Every record below should be copied exactly, with the pictures left out.

◆ ENTRIES PROVIDED

════════════════════

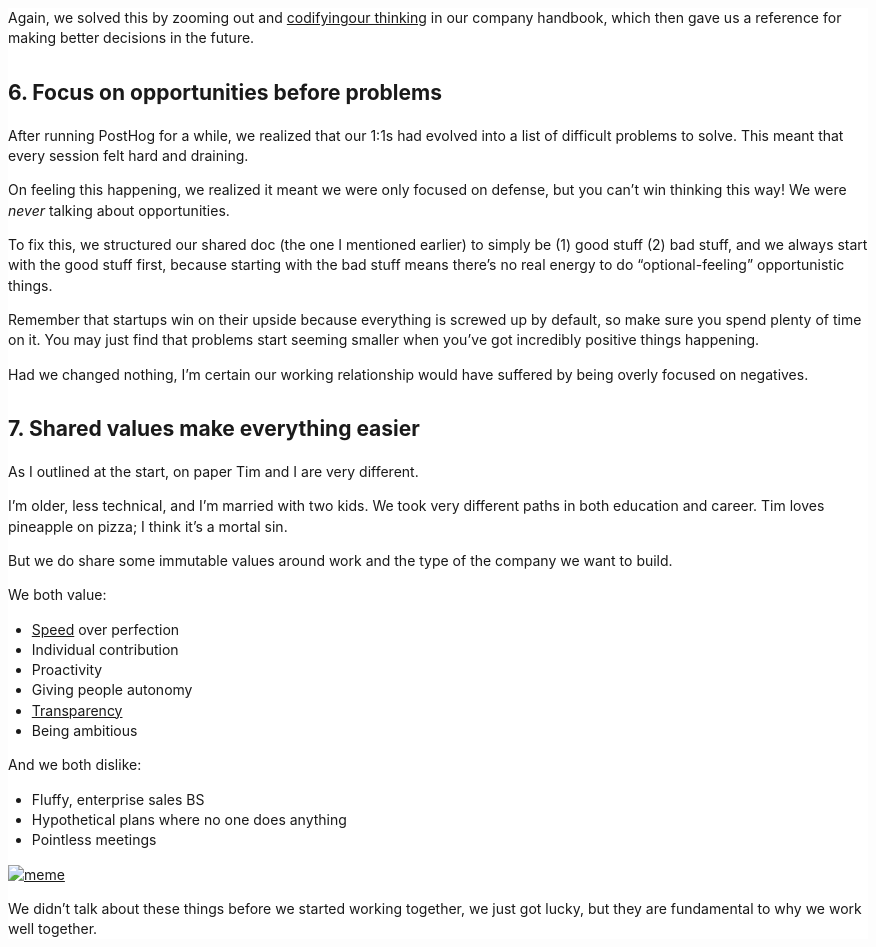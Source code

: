 Again, we solved this by zooming out and [codifying](/handbook/design/process)[our thinking](/handbook/engineering/product-design) in our company handbook, which then gave us a reference for making better decisions in the future.

## 6\. Focus on opportunities before problems

After running PostHog for a while, we realized that our 1:1s had evolved into a list of difficult problems to solve. This meant that every session felt hard and draining.

On feeling this happening, we realized it meant we were only focused on defense, but you can’t win thinking this way! We were _never_ talking about opportunities.

To fix this, we structured our shared doc (the one I mentioned earlier) to simply be (1) good stuff (2) bad stuff, and we always start with the good stuff first, because starting with the bad stuff means there’s no real energy to do “optional-feeling” opportunistic things.

Remember that startups win on their upside because everything is screwed up by default, so make sure you spend plenty of time on it. You may just find that problems start seeming smaller when you’ve got incredibly positive things happening.

Had we changed nothing, I’m certain our working relationship would have suffered by being overly focused on negatives.

## 7. Shared values make everything easier

As I outlined at the start, on paper Tim and I are very different.

I’m older, less technical, and I’m married with two kids. We took very different paths in both education and career. Tim loves pineapple on pizza; I think it’s a mortal sin.

But we do share some immutable values around work and the type of the company we want to build.

We both value:

  * [Speed](https://posthog.com/founders/how-come-we-ship-so-much?utm_source=posthog-newsletter&utm_medium=post&utm_campaign=cofounders) over perfection
  * Individual contribution
  * Proactivity
  * Giving people autonomy
  * [Transparency](https://posthog.com/founders/how-to-run-a-transparent-company?utm_source=posthog-newsletter&utm_medium=post&utm_campaign=cofounders)
  * Being ambitious

And we both dislike:

  * Fluffy, enterprise sales BS
  * Hypothetical plans where no one does anything
  * Pointless meetings

[![meme](https://substackcdn.com/image/fetch/w_1456,c_limit,f_auto,q_auto:good,fl_progressive:steep/https%3A%2F%2Fsubstack-post-media.s3.amazonaws.com%2Fpublic%2Fimages%2F923b6f1d-bcbd-4a15-a338-b221eb91d861_3000x3144.png)](https://substackcdn.com/image/fetch/f_auto,q_auto:good,fl_progressive:steep/https%3A%2F%2Fsubstack-post-media.s3.amazonaws.com%2Fpublic%2Fimages%2F923b6f1d-bcbd-4a15-a338-b221eb91d861_3000x3144.png)

We didn’t talk about these things before we started working together, we just got lucky, but they are fundamental to why we work well together.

════════════════════

◆ SOLUTION FOR THIS TASK
Source code

: Again, we solved this by zooming out and [codifying](/handbook/design/process)[our thinking](/handbook/engineering/product-design) in our company handbook, which then gave us a reference for making better decisions in the future.

## 6\. Focus on opportunities before problems

After running PostHog for a while, we realized that our 1:1s had evolved into a list of difficult problems to solve. This meant that every session felt hard and draining.

On feeling this happening, we realized it meant we were only focused on defense, but you can’t win thinking this way! We were _never_ talking about opportunities.

To fix this, we structured our shared doc (the one I mentioned earlier) to simply be (1) good stuff (2) bad stuff, and we always start with the good stuff first, because starting with the bad stuff means there’s no real energy to do “optional-feeling” opportunistic things.

Remember that startups win on their upside because everything is screwed up by default, so make sure you spend plenty of time on it. You may just find that problems start seeming smaller when you’ve got incredibly positive things happening.

Had we changed nothing, I’m certain our working relationship would have suffered by being overly focused on negatives.

## 7. Shared values make everything easier

As I outlined at the start, on paper Tim and I are very different.

I’m older, less technical, and I’m married with two kids. We took very different paths in both education and career. Tim loves pineapple on pizza; I think it’s a mortal sin.

But we do share some immutable values around work and the type of the company we want to build.

We both value:

  * [Speed](https://posthog.com/founders/how-come-we-ship-so-much?utm_source=posthog-newsletter&utm_medium=post&utm_campaign=cofounders) over perfection
  * Individual contribution
  * Proactivity
  * Giving people autonomy
  * [Transparency](https://posthog.com/founders/how-to-run-a-transparent-company?utm_source=posthog-newsletter&utm_medium=post&utm_campaign=cofounders)
  * Being ambitious

And we both dislike:

  * Fluffy, enterprise sales BS
  * Hypothetical plans where no one does anything
  * Pointless meetings

[![meme](https://substackcdn.com/image/fetch/w_1456,c_limit,f_auto,q_auto:good,fl_progressive:steep/https%3A%2F%2Fsubstack-post-media.s3.amazonaws.com%2Fpublic%2Fimages%2F923b6f1d-bcbd-4a15-a338-b221eb91d861_3000x3144.png)](https://substackcdn.com/image/fetch/f_auto,q_auto:good,fl_progressive:steep/https%3A%2F%2Fsubstack-post-media.s3.amazonaws.com%2Fpublic%2Fimages%2F923b6f1d-bcbd-4a15-a338-b221eb91d861_3000x3144.png)

We didn’t talk about these things before we started working together, we just got lucky, but they are fundamental to why we work well together.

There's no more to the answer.